### Your task
This exercise needs all of the entries set down again, exactly as they read.
● ● ●
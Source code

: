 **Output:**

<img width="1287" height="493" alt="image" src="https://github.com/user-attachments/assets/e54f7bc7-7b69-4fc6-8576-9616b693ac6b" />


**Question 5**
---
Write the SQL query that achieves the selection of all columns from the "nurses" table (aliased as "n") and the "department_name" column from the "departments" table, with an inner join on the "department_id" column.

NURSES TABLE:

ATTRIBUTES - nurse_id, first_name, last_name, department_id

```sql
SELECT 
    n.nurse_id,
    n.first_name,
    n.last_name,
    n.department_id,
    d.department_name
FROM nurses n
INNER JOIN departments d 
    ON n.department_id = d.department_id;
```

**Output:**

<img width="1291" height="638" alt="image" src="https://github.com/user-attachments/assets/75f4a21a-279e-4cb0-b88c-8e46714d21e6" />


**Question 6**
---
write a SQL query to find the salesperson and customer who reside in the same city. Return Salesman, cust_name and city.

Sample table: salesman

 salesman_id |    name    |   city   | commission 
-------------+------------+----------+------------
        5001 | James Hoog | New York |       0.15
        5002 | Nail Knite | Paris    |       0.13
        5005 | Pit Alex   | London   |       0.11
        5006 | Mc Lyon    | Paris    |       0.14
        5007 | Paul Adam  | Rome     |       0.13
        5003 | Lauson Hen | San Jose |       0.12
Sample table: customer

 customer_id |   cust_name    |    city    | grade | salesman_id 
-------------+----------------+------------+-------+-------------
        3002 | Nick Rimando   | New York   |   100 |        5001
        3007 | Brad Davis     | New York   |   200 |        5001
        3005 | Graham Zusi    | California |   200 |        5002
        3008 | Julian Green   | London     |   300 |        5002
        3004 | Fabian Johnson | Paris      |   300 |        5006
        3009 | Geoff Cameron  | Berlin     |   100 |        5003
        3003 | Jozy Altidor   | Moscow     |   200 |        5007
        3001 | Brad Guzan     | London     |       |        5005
● ● ●
### Your response
Source code

: **Output:**

<img width="1287" height="493" alt="image" src="https://github.com/user-attachments/assets/e54f7bc7-7b69-4fc6-8576-9616b693ac6b" />


**Question 5**
---
Write the SQL query that achieves the selection of all columns from the "nurses" table (aliased as "n") and the "department_name" column from the "departments" table, with an inner join on the "department_id" column.

NURSES TABLE:

ATTRIBUTES - nurse_id, first_name, last_name, department_id

```sql
SELECT 
    n.nurse_id,
    n.first_name,
    n.last_name,
    n.department_id,
    d.department_name
FROM nurses n
INNER JOIN departments d 
    ON n.department_id = d.department_id;
```

**Output:**

<img width="1291" height="638" alt="image" src="https://github.com/user-attachments/assets/75f4a21a-279e-4cb0-b88c-8e46714d21e6" />


**Question 6**
---
write a SQL query to find the salesperson and customer who reside in the same city. Return Salesman, cust_name and city.

Sample table: salesman

 salesman_id |    name    |   city   | commission 
-------------+------------+----------+------------
        5001 | James Hoog | New York |       0.15
        5002 | Nail Knite | Paris    |       0.13
        5005 | Pit Alex   | London   |       0.11
        5006 | Mc Lyon    | Paris    |       0.14
        5007 | Paul Adam  | Rome     |       0.13
        5003 | Lauson Hen | San Jose |       0.12
Sample table: customer

 customer_id |   cust_name    |    city    | grade | salesman_id 
-------------+----------------+------------+-------+-------------
        3002 | Nick Rimando   | New York   |   100 |        5001
        3007 | Brad Davis     | New York   |   200 |        5001
        3005 | Graham Zusi    | California |   200 |        5002
        3008 | Julian Green   | London     |   300 |        5002
        3004 | Fabian Johnson | Paris      |   300 |        5006
        3009 | Geoff Cameron  | Berlin     |   100 |        5003
        3003 | Jozy Altidor   | Moscow     |   200 |        5007
        3001 | Brad Guzan     | London     |       |        5005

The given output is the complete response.